Unfortunately for those who make systems, actors do not stand still for long enough to take a group photo; boxes overlap; arrows get twisted and torn; the law seeps into biology, which diffuses into society. No, alliances are forged not between nice discrete parties but in a disorderly and promiscuous conflict that is horrible to those who worship purity.[1]

While Bruno Latour use of the word “promiscuous” in the above quotation  is applied in the sense of definition A2 in the OED, that is, “of an agent or agency: making no distinctions; undiscriminating,”[2] connotations of the playful and the hedonistic loom large in Latour's subversive relish at the “horror” of “those who worship purity.”[3] It is difficult to imagine a landscape more promiscuous, hedonistic, or subversive than that of the Stanley Kubrick adaptation (1971) of Anthony Burgess's A Clockwork Orange (1962) which Wendy Carlos's Moog synthesizer soundtrack inhabits.[4] 


Beyond the film's hypersexuality and “ultraviolence,” there are resonances of the “hybrid ... amalgamation of organic and inorganic” which permutes Benjamin Piekut's application of Actor Network Theory (ANT) to musical discourse.[5] Carlos works within the Western canon-meets synthesiser framework of her seminal album Switched-On Bach (1968), casting Beethoven, Rossini, and Elgar in an uncanny, futuristic light.
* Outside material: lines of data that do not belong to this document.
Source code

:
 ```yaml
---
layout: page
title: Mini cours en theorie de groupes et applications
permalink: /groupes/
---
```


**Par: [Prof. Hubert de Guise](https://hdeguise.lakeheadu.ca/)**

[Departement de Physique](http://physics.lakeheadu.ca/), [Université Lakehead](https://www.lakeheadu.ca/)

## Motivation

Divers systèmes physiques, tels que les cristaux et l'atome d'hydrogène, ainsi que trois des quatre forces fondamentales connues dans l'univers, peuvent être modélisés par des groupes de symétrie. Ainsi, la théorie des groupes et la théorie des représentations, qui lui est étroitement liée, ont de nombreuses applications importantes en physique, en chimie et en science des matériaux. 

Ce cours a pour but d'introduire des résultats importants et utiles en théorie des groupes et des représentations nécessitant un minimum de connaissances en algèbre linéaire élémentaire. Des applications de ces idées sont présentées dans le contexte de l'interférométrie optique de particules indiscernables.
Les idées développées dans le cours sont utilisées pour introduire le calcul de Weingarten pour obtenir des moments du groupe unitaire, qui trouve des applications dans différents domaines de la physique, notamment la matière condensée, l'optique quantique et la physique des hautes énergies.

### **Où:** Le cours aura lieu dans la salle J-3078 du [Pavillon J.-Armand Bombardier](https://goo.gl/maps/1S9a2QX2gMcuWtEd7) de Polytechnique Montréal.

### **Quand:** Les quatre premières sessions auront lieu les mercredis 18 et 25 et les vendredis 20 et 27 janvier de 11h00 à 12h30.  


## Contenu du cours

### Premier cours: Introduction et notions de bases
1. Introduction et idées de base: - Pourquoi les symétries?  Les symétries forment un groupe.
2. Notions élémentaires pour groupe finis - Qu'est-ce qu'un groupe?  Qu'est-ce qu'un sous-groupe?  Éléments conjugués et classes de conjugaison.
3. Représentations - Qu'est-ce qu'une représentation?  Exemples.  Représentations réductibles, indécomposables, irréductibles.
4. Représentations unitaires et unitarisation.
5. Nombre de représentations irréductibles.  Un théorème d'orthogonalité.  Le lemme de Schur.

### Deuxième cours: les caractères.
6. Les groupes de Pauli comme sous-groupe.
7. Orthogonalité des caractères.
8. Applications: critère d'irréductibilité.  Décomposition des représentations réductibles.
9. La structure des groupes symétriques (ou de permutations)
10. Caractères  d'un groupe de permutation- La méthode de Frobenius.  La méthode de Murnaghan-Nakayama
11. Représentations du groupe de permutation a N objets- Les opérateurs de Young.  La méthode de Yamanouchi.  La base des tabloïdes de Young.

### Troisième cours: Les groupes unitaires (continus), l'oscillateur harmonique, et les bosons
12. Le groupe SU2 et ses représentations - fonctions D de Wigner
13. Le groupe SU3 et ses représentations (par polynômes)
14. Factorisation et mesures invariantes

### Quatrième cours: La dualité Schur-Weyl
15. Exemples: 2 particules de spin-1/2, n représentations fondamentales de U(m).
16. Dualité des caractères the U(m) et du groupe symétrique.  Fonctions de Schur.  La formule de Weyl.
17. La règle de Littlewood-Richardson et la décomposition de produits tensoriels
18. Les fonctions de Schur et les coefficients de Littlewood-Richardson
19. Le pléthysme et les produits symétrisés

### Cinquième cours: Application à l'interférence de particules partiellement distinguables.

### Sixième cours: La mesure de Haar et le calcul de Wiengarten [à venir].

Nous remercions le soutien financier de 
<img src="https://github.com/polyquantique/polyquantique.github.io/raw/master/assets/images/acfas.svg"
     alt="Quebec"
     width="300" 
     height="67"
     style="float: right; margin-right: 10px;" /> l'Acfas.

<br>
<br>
Carlos's realisation of Beethoven's ninth symphony, around which the film pivots, underscores the delinquent antihero Alex's violent debauchery, state reconditioning, and attempted suicide in stark contrast with his passages of reverently sensual ekphrasis of it. In crude analogy with Latour's “promiscuous” networks, the myriad actors at work here render Beethoven not just “switched-on,” but “turned-on.” This is not just an intertextual landscape, but the promiscuously intertextual landscape of an ontology in which anything can be a text, including (to name but a few) canonic music, literary source-text, Moog synthesizer, and ideology.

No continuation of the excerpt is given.